_Work request_
List every line in this data where the string "Gestion" occurs.

--- START ---

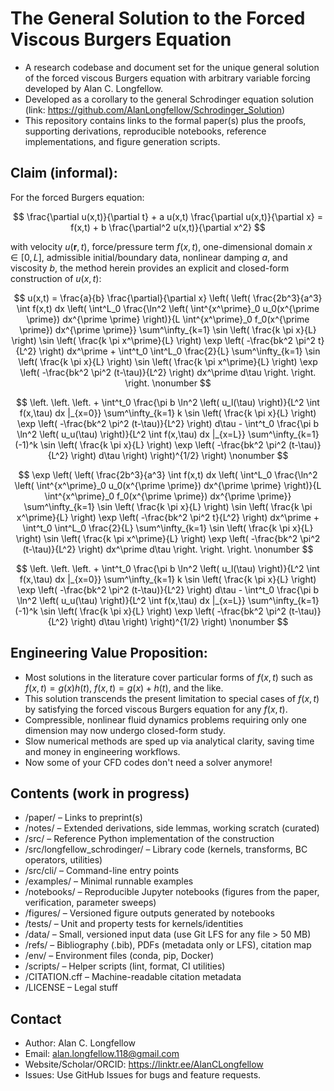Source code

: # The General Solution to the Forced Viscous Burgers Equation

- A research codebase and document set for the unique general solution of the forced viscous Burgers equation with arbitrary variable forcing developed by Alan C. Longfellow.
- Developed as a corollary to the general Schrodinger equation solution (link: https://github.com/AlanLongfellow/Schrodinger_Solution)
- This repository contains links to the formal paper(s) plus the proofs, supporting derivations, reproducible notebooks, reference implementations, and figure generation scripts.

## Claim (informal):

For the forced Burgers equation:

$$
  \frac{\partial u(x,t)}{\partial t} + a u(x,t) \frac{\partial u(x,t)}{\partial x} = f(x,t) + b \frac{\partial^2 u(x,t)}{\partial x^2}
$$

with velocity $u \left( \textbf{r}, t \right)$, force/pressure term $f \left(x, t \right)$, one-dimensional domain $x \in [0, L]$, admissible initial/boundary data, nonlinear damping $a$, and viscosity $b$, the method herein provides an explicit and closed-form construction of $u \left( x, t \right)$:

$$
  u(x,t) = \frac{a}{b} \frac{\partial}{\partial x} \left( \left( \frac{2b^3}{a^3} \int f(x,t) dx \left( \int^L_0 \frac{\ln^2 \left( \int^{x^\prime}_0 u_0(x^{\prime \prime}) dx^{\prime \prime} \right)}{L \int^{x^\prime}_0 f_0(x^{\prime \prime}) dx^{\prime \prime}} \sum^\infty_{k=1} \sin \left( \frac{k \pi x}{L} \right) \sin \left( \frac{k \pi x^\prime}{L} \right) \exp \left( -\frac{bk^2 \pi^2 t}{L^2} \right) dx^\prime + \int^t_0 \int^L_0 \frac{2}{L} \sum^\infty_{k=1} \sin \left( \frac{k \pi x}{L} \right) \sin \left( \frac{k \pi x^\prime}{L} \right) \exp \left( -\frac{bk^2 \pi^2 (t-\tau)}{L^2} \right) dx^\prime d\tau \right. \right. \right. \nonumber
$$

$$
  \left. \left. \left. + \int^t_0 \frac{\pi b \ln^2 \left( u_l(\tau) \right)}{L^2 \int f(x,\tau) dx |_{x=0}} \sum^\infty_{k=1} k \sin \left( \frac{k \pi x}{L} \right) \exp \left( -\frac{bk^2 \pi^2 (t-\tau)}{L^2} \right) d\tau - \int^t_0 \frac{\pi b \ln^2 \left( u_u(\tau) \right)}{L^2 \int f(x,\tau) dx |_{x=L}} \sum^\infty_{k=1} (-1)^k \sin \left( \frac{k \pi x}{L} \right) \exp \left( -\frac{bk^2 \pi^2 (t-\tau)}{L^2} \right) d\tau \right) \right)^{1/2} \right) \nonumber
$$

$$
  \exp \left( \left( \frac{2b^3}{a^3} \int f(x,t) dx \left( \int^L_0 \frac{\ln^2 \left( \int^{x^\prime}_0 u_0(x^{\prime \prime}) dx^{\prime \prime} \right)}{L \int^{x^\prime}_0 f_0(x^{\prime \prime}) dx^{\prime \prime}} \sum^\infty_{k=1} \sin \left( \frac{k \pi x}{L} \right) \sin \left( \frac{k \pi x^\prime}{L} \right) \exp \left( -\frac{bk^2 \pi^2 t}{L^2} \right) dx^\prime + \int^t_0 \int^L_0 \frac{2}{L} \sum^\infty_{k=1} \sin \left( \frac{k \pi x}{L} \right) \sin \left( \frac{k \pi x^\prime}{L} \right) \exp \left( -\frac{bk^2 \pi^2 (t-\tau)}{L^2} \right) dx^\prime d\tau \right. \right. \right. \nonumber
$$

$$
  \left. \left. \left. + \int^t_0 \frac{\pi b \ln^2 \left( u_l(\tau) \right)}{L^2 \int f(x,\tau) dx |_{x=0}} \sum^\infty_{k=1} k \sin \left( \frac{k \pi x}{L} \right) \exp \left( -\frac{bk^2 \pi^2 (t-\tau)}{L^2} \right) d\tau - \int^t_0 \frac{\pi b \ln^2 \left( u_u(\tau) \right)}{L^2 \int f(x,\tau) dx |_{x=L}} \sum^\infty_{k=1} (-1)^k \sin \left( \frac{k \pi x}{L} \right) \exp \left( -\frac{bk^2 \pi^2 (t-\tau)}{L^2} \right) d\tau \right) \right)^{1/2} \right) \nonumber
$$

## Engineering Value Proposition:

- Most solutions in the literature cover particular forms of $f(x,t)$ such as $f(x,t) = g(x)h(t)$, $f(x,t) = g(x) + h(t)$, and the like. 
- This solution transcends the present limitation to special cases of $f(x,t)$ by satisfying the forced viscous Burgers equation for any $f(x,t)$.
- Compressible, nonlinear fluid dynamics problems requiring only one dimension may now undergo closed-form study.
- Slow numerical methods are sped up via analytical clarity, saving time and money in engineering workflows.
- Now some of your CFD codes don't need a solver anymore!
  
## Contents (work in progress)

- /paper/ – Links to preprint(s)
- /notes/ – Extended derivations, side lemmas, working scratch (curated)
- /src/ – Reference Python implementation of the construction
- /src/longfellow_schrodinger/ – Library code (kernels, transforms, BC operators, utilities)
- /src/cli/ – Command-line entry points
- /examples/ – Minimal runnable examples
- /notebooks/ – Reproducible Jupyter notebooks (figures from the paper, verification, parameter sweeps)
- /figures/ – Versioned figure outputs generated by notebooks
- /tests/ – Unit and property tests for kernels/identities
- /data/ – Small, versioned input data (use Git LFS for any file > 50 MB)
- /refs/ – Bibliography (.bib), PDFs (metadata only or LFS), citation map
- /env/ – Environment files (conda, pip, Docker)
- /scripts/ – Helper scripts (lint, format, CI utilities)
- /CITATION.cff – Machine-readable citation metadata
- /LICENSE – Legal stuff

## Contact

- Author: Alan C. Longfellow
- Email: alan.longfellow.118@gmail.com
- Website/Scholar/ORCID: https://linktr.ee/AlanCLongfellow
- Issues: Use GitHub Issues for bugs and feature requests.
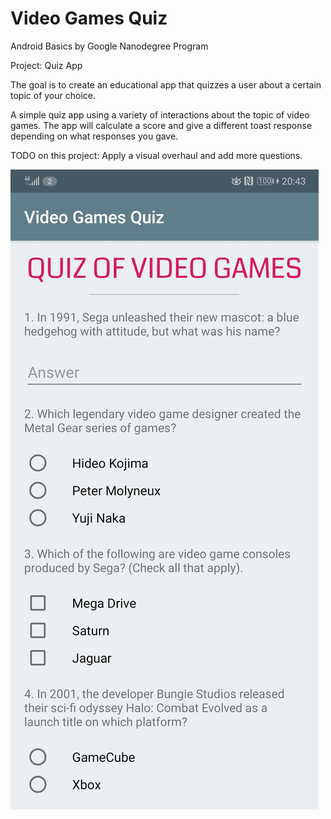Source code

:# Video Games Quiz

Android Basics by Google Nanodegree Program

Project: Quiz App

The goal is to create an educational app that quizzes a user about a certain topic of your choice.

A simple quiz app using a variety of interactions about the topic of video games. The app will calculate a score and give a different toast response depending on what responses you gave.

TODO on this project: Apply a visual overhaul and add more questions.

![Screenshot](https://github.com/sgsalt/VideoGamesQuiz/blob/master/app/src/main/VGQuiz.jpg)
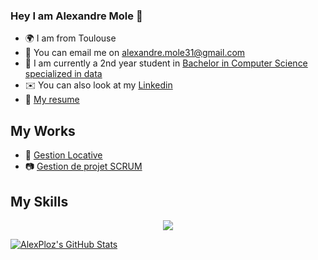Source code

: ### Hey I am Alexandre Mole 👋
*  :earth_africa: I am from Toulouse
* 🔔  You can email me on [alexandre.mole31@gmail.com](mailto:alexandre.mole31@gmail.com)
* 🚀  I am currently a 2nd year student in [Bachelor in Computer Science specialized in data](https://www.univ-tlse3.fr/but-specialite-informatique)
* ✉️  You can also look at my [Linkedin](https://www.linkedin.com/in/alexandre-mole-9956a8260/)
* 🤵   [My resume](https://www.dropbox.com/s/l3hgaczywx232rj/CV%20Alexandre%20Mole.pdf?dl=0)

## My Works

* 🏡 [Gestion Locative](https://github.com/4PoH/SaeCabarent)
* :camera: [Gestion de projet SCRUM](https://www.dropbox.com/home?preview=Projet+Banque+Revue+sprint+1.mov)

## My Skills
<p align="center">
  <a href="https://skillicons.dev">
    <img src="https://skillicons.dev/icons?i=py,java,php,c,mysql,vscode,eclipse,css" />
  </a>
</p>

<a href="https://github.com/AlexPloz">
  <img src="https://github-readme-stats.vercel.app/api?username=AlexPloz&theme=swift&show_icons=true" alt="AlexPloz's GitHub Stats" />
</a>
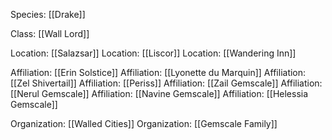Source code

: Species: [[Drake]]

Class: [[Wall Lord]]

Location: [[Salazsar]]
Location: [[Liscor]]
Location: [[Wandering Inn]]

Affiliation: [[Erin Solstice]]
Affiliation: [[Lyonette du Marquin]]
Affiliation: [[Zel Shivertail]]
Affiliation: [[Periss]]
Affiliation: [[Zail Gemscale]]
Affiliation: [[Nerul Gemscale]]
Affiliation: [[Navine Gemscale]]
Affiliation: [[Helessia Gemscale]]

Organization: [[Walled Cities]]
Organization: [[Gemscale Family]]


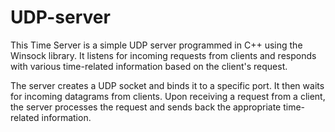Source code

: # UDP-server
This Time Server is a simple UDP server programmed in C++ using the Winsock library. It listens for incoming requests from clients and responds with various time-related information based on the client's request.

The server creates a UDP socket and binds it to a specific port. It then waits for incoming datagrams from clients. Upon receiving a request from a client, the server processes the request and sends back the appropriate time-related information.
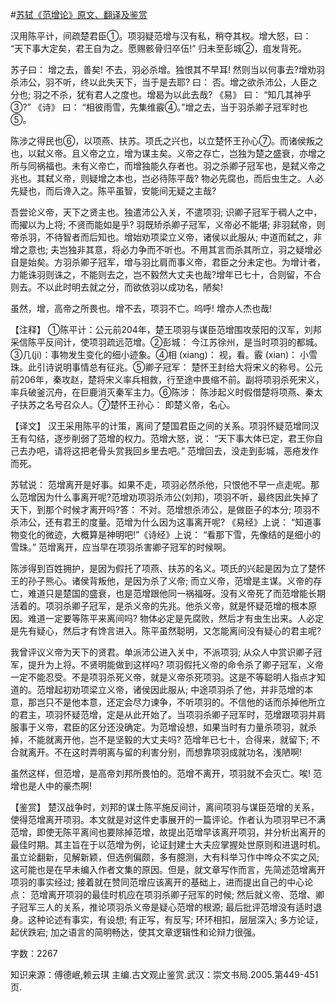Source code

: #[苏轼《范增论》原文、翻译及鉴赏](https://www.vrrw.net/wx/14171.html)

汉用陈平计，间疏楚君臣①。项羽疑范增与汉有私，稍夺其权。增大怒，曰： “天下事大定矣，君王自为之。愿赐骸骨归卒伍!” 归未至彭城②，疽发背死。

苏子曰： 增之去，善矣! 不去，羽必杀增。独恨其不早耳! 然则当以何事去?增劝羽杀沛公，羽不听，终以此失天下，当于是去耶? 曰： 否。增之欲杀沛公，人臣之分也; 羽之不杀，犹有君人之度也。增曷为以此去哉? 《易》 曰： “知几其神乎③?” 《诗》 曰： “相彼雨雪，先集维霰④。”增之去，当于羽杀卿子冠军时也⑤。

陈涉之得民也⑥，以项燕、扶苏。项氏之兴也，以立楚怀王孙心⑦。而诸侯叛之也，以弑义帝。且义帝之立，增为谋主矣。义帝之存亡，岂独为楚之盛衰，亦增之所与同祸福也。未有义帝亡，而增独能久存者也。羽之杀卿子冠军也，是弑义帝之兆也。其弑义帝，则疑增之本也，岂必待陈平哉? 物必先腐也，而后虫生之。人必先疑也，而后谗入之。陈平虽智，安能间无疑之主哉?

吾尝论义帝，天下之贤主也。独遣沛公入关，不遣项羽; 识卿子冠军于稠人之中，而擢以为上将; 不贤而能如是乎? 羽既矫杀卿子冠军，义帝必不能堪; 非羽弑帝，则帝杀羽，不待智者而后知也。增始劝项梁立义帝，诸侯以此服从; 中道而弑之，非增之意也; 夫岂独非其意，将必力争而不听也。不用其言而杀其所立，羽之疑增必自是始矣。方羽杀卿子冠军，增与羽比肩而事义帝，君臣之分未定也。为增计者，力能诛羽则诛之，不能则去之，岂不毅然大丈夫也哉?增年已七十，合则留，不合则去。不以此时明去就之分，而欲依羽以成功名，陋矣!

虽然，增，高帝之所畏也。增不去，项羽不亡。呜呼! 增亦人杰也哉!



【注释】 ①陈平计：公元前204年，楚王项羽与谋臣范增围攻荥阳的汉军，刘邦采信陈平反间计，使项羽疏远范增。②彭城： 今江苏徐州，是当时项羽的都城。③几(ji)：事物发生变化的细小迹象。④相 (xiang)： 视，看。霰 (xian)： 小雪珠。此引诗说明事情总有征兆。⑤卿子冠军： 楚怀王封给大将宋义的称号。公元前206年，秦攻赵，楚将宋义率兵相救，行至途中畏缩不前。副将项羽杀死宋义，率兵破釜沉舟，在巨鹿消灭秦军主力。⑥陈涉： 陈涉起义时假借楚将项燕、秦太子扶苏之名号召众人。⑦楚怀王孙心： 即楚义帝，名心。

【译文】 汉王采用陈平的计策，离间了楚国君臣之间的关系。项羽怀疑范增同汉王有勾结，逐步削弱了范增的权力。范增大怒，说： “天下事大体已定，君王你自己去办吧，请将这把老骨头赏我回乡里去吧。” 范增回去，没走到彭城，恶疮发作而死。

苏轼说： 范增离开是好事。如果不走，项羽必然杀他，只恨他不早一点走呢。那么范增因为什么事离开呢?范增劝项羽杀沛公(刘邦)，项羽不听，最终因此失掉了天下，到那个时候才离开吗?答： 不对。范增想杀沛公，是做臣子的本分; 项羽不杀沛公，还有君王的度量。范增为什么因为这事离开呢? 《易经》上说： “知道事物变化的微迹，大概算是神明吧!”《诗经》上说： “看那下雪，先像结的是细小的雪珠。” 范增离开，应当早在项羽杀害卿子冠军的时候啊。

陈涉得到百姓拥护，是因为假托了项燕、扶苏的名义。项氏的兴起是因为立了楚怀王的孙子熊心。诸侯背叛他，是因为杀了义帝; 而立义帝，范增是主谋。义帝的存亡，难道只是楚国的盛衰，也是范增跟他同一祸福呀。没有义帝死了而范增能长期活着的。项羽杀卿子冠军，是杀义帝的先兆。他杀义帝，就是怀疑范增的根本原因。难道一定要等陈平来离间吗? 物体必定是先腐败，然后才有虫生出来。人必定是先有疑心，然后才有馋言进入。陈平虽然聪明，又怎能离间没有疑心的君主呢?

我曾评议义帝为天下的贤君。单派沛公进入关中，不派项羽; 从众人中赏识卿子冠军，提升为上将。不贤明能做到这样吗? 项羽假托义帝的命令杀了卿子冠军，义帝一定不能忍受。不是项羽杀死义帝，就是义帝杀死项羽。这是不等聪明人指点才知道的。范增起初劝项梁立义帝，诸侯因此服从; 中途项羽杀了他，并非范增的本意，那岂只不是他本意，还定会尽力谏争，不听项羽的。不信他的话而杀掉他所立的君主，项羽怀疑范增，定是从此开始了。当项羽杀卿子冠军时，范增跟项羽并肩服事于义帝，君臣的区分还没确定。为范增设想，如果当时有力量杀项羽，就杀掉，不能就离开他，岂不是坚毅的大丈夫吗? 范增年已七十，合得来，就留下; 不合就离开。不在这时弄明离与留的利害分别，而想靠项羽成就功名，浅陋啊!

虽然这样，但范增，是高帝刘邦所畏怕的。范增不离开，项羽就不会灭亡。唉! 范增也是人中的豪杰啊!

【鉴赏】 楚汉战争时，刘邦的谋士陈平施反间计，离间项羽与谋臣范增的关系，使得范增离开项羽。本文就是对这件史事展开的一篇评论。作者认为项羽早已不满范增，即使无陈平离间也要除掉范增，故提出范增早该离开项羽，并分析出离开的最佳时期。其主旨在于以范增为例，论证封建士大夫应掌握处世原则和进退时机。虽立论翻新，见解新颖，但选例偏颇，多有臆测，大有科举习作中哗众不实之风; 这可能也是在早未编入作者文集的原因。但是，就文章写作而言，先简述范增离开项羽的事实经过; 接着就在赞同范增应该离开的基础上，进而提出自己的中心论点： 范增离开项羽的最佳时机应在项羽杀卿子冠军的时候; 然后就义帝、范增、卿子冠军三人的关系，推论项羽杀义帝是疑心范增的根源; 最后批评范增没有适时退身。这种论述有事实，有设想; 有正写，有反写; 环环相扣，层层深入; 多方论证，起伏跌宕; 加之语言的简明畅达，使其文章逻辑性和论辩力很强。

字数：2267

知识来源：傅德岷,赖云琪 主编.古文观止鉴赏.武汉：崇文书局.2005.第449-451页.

--- END ---

_Written response_
* 🏡 [Gestion Locative](https://github.com/4PoH/SaeCabarent)
* :camera: [Gestion de projet SCRUM](https://www.dropbox.com/home?preview=Projet+Banque+Revue+sprint+1.mov)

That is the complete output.